Using a dataset you can make a simple script on window opened event

rv = self.rootContainer.getComponent('Report Viewer')
data = self.rootContainer.ReportParameterDataset

if data:
	for col in range(data.columnCount):
		setattr(rv, data.getColumnsName(col), data.getValueAt(0, col))

It’s working!!

Thanks guys!!

1 Like

Had the same issue, switched my font to Arial and it fixed the problem.

1 Like

Similar issue occurring just recently with 8.0.13 and PDFs sent via reports. The default text “Dialog” would in some cases such as the data elements from a query would stack on each other. Once I changed the font it resolved the issue. This was/is only when sent via email they looked fine in the viewer component. What a PITA!

Dialog is a virtual font in Java and can be rendered differently on different machines depending on what physical fonts are installed.

I’m not sure how it gets translated into the PDF, but somehow I’m not surprised it’s giving you problems when viewed on another machine. Glad you figured out a work around.

Thanks for the response, interesting it worked for weeks maybe even minths till just a couple weeks ago.
I guess the question is then how do I ensure that “dialog” is not the default font in the designer? And is there a way to change all the built up reports font wholesale?

We use virtual fonts as defaults in the designer because they are guaranteed to “work” – your operating system will translate that to one of the fonts you actually have installed, but there’s no guarantee exactly which font will be used. If we used a physical font, like say Ariel, and it wasn’t installed, it would be a really bad experience for users.

Just fyi, the five logical fonts in Java are “serif”, “sansserif”, “monospaced”, “dialog” and “dialoginput”. Any other font you see is installed on your OS.

Let me do a couple of quick experiments on the mass-change of fonts issue and see if I have a solution for you on that.

Bad news and bad news. :\

I don’t see a way to mass change the fonts used, and the reporting engine does not embed the fonts into the PDF. On the one hand, that’s good, as it makes your PDFs smaller, but it does mean that if you use a font that your recipient doesn’t have then their machine will make a substitution (much like it does for Dialog), and the report may not look exactly like it does on your machine.

[edit] The PDF spec does say that Arial, Courier, Times and Helvetica are safe to use though, and are guaranteed to be in compliant PDF readers.

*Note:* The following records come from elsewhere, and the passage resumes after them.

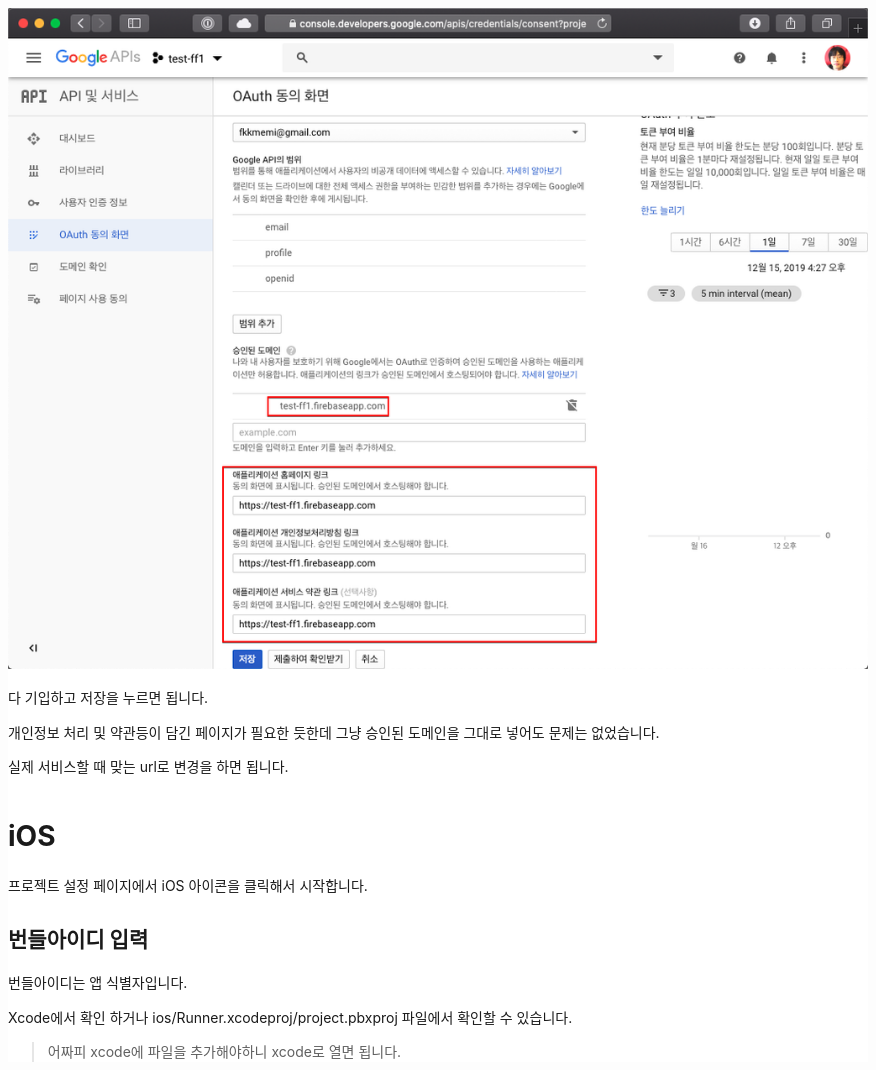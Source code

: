 ![alt oauth 1](/images/ff/2019-12-16_16.51.37.png)

다 기입하고 저장을 누르면 됩니다.

개인정보 처리 및 약관등이 담긴 페이지가 필요한 듯한데 그냥 승인된 도메인을 그대로 넣어도 문제는 없었습니다.

실제 서비스할 때 맞는 url로 변경을 하면 됩니다.

# iOS

프로젝트 설정 페이지에서 iOS 아이콘을 클릭해서 시작합니다.

## 번들아이디 입력

번들아이디는 앱 식별자입니다.

Xcode에서 확인 하거나 ios/Runner.xcodeproj/project.pbxproj 파일에서 확인할 수 있습니다.

> 어짜피 xcode에 파일을 추가해야하니 xcode로 열면 됩니다.
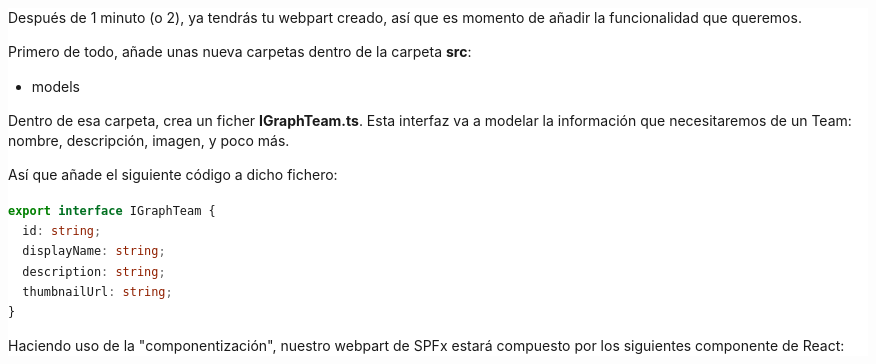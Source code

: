 Después de 1 minuto (o 2), ya tendrás tu webpart creado, así que es momento de añadir la funcionalidad que queremos.

Primero de todo, añade unas nueva carpetas dentro de la carpeta __src__:
  - models

Dentro de esa carpeta, crea un ficher __IGraphTeam.ts__. Esta interfaz va a modelar la información que necesitaremos de un Team: nombre, descripción, imagen, y poco más.

Así que añade el siguiente código a dicho fichero:

```ts
export interface IGraphTeam {
  id: string;
  displayName: string;
  description: string;
  thumbnailUrl: string;
}
```

Haciendo uso de la "componentización", nuestro webpart de SPFx estará compuesto por los siguientes componente de React:
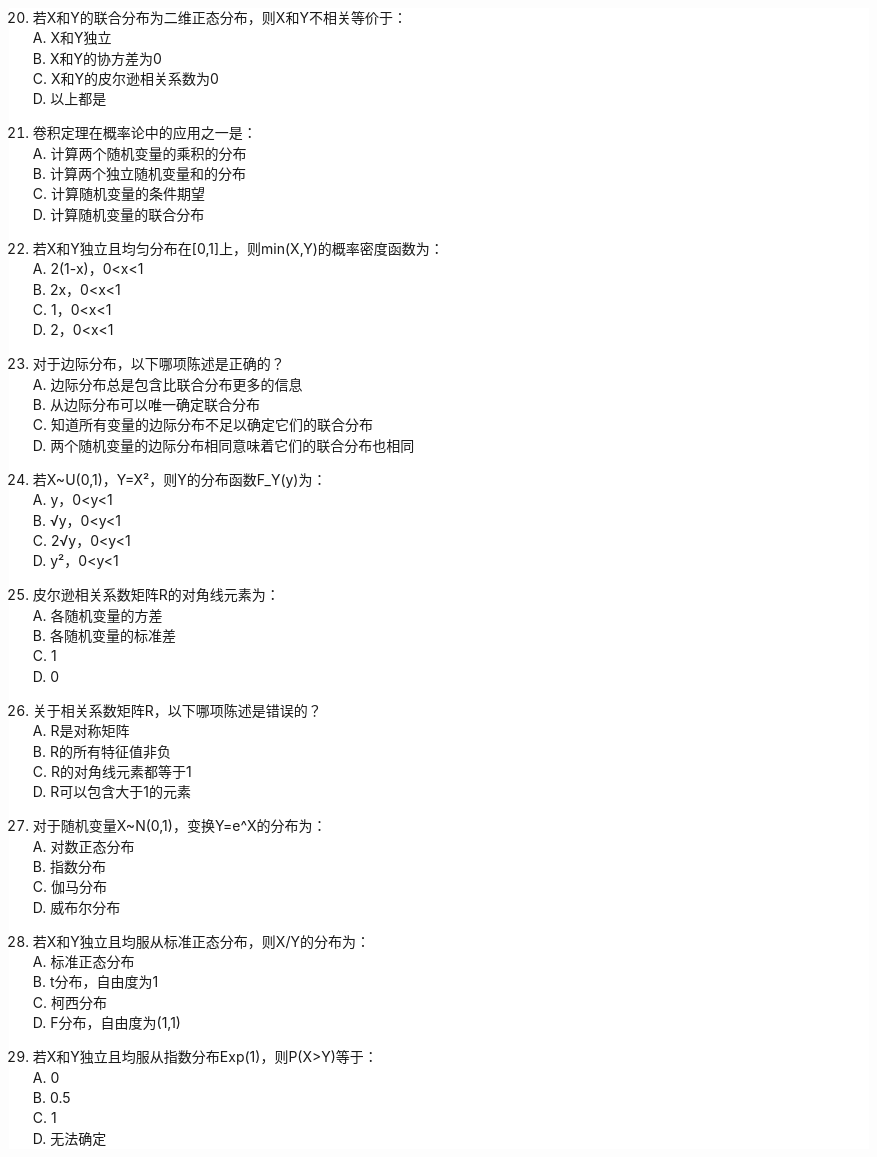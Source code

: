 20. 若X和Y的联合分布为二维正态分布，则X和Y不相关等价于：  
    A. X和Y独立  
    B. X和Y的协方差为0  
    C. X和Y的皮尔逊相关系数为0  
    D. 以上都是
    
21. 卷积定理在概率论中的应用之一是：  
    A. 计算两个随机变量的乘积的分布  
    B. 计算两个独立随机变量和的分布  
    C. 计算随机变量的条件期望  
    D. 计算随机变量的联合分布
    
22. 若X和Y独立且均匀分布在[0,1]上，则min(X,Y)的概率密度函数为：  
    A. 2(1-x)，0<x<1  
    B. 2x，0<x<1  
    C. 1，0<x<1  
    D. 2，0<x<1
    
23. 对于边际分布，以下哪项陈述是正确的？  
    A. 边际分布总是包含比联合分布更多的信息  
    B. 从边际分布可以唯一确定联合分布  
    C. 知道所有变量的边际分布不足以确定它们的联合分布  
    D. 两个随机变量的边际分布相同意味着它们的联合分布也相同
    
24. 若X~U(0,1)，Y=X²，则Y的分布函数F_Y(y)为：  
    A. y，0<y<1  
    B. √y，0<y<1  
    C. 2√y，0<y<1  
    D. y²，0<y<1
    
25. 皮尔逊相关系数矩阵R的对角线元素为：  
    A. 各随机变量的方差  
    B. 各随机变量的标准差  
    C. 1  
    D. 0
    
26. 关于相关系数矩阵R，以下哪项陈述是错误的？  
    A. R是对称矩阵  
    B. R的所有特征值非负  
    C. R的对角线元素都等于1  
    D. R可以包含大于1的元素
    
27. 对于随机变量X~N(0,1)，变换Y=e^X的分布为：  
    A. 对数正态分布  
    B. 指数分布  
    C. 伽马分布  
    D. 威布尔分布
    
28. 若X和Y独立且均服从标准正态分布，则X/Y的分布为：  
    A. 标准正态分布  
    B. t分布，自由度为1  
    C. 柯西分布  
    D. F分布，自由度为(1,1)
    
29. 若X和Y独立且均服从指数分布Exp(1)，则P(X>Y)等于：  
    A. 0  
    B. 0.5  
    C. 1  
    D. 无法确定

Very interesting … and apparently a guarantee that a logical font will work is not worth much in this case. Interesting that this is only when compiled as a PDF then emailed. I will have to check if it has this issue when saved as a PDF file on the gateway or client machine. Either way not having an option to change the default font is something Inductive should work on. Thanks for the follow up!

Re-reading this and I don’t believe the issue is the fonts installed, this occurs on any Windows machine that the report is sent to via PDF. So it resides in the conversion to PDF not in the local machine. I hope that helps to track down the root cause.

Switching font to Aerial fixed our problem too.